__Task details__
Exactness is required. Restate every entry as written.

__Records shown__
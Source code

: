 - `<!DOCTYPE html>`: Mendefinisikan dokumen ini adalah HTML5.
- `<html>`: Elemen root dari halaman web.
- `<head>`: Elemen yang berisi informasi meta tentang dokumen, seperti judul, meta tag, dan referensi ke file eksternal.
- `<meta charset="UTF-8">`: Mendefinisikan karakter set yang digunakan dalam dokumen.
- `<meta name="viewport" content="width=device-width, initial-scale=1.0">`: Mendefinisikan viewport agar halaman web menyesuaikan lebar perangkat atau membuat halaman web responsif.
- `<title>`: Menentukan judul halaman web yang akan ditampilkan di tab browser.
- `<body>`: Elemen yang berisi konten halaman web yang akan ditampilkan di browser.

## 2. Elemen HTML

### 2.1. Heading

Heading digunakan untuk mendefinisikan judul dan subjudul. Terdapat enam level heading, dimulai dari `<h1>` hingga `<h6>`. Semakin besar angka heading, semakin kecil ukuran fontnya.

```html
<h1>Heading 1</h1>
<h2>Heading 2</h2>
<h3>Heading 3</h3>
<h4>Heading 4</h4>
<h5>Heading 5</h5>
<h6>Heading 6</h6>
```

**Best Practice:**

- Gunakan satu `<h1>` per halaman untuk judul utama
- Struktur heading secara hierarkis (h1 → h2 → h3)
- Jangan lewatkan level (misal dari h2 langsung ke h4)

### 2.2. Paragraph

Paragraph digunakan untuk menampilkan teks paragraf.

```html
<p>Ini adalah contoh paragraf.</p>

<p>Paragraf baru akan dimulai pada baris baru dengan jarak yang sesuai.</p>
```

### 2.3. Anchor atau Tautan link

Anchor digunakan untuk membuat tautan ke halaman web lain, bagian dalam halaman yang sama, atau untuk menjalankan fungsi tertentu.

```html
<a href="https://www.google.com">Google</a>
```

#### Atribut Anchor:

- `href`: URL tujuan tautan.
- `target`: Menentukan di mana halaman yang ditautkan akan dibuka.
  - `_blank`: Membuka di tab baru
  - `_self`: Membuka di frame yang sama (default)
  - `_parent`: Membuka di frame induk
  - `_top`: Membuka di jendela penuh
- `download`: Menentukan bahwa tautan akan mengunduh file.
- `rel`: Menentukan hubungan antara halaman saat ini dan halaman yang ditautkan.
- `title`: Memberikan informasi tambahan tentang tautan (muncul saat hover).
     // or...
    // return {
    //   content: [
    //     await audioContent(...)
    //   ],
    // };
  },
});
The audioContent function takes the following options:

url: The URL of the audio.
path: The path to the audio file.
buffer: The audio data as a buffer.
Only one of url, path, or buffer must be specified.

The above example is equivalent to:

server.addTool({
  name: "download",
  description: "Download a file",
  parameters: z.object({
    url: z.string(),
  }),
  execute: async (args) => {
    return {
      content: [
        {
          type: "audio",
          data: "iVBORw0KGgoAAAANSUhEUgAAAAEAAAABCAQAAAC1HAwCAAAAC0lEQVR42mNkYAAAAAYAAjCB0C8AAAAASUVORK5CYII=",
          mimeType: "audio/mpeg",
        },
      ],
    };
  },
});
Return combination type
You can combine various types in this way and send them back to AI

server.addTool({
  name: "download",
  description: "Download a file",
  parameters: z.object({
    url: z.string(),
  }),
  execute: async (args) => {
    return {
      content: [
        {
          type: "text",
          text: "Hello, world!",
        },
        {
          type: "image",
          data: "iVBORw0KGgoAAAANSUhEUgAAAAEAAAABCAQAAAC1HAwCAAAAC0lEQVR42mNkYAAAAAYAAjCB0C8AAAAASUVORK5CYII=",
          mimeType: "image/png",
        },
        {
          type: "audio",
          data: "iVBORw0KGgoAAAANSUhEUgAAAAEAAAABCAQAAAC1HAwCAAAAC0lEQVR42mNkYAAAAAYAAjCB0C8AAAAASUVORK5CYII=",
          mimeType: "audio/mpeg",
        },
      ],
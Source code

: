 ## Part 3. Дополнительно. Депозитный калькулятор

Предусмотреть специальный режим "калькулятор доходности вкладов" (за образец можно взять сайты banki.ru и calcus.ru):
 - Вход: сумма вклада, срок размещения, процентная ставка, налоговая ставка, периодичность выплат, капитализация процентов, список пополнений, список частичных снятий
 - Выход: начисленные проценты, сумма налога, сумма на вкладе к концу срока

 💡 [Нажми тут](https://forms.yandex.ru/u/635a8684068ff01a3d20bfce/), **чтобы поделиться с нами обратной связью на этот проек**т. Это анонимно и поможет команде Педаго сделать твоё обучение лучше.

__Solution for this exercise__
Source code

: - `<!DOCTYPE html>`: Mendefinisikan dokumen ini adalah HTML5.
- `<html>`: Elemen root dari halaman web.
- `<head>`: Elemen yang berisi informasi meta tentang dokumen, seperti judul, meta tag, dan referensi ke file eksternal.
- `<meta charset="UTF-8">`: Mendefinisikan karakter set yang digunakan dalam dokumen.
- `<meta name="viewport" content="width=device-width, initial-scale=1.0">`: Mendefinisikan viewport agar halaman web menyesuaikan lebar perangkat atau membuat halaman web responsif.
- `<title>`: Menentukan judul halaman web yang akan ditampilkan di tab browser.
- `<body>`: Elemen yang berisi konten halaman web yang akan ditampilkan di browser.

## 2. Elemen HTML

### 2.1. Heading

Heading digunakan untuk mendefinisikan judul dan subjudul. Terdapat enam level heading, dimulai dari `<h1>` hingga `<h6>`. Semakin besar angka heading, semakin kecil ukuran fontnya.

```html
<h1>Heading 1</h1>
<h2>Heading 2</h2>
<h3>Heading 3</h3>
<h4>Heading 4</h4>
<h5>Heading 5</h5>
<h6>Heading 6</h6>
```

**Best Practice:**

- Gunakan satu `<h1>` per halaman untuk judul utama
- Struktur heading secara hierarkis (h1 → h2 → h3)
- Jangan lewatkan level (misal dari h2 langsung ke h4)

### 2.2. Paragraph

Paragraph digunakan untuk menampilkan teks paragraf.

```html
<p>Ini adalah contoh paragraf.</p>

<p>Paragraf baru akan dimulai pada baris baru dengan jarak yang sesuai.</p>
```

### 2.3. Anchor atau Tautan link

Anchor digunakan untuk membuat tautan ke halaman web lain, bagian dalam halaman yang sama, atau untuk menjalankan fungsi tertentu.

```html
<a href="https://www.google.com">Google</a>
```

#### Atribut Anchor:

- `href`: URL tujuan tautan.
- `target`: Menentukan di mana halaman yang ditautkan akan dibuka.
  - `_blank`: Membuka di tab baru
  - `_self`: Membuka di frame yang sama (default)
  - `_parent`: Membuka di frame induk
  - `_top`: Membuka di jendela penuh
- `download`: Menentukan bahwa tautan akan mengunduh file.
- `rel`: Menentukan hubungan antara halaman saat ini dan halaman yang ditautkan.
- `title`: Memberikan informasi tambahan tentang tautan (muncul saat hover).
     // or...
    // return {
    //   content: [
    //     await audioContent(...)
    //   ],
    // };
  },
});
The audioContent function takes the following options:

url: The URL of the audio.
path: The path to the audio file.
buffer: The audio data as a buffer.
Only one of url, path, or buffer must be specified.

The above example is equivalent to:

server.addTool({
  name: "download",
  description: "Download a file",
  parameters: z.object({
    url: z.string(),
  }),
  execute: async (args) => {
    return {
      content: [
        {
          type: "audio",
          data: "iVBORw0KGgoAAAANSUhEUgAAAAEAAAABCAQAAAC1HAwCAAAAC0lEQVR42mNkYAAAAAYAAjCB0C8AAAAASUVORK5CYII=",
          mimeType: "audio/mpeg",
        },
      ],
    };
  },
});
Return combination type
You can combine various types in this way and send them back to AI

server.addTool({
  name: "download",
  description: "Download a file",
  parameters: z.object({
    url: z.string(),
  }),
  execute: async (args) => {
    return {
      content: [
        {
          type: "text",
          text: "Hello, world!",
        },
        {
          type: "image",
          data: "iVBORw0KGgoAAAANSUhEUgAAAAEAAAABCAQAAAC1HAwCAAAAC0lEQVR42mNkYAAAAAYAAjCB0C8AAAAASUVORK5CYII=",
          mimeType: "image/png",
        },
        {
          type: "audio",
          data: "iVBORw0KGgoAAAANSUhEUgAAAAEAAAABCAQAAAC1HAwCAAAAC0lEQVR42mNkYAAAAAYAAjCB0C8AAAAASUVORK5CYII=",
          mimeType: "audio/mpeg",
        },
      ],
Source code

: ## Part 3. Дополнительно. Депозитный калькулятор

Предусмотреть специальный режим "калькулятор доходности вкладов" (за образец можно взять сайты banki.ru и calcus.ru):
 - Вход: сумма вклада, срок размещения, процентная ставка, налоговая ставка, периодичность выплат, капитализация процентов, список пополнений, список частичных снятий
 - Выход: начисленные проценты, сумма налога, сумма на вкладе к концу срока

 💡 [Нажми тут](https://forms.yandex.ru/u/635a8684068ff01a3d20bfce/), **чтобы поделиться с нами обратной связью на этот проек**т. Это анонимно и поможет команде Педаго сделать твоё обучение лучше.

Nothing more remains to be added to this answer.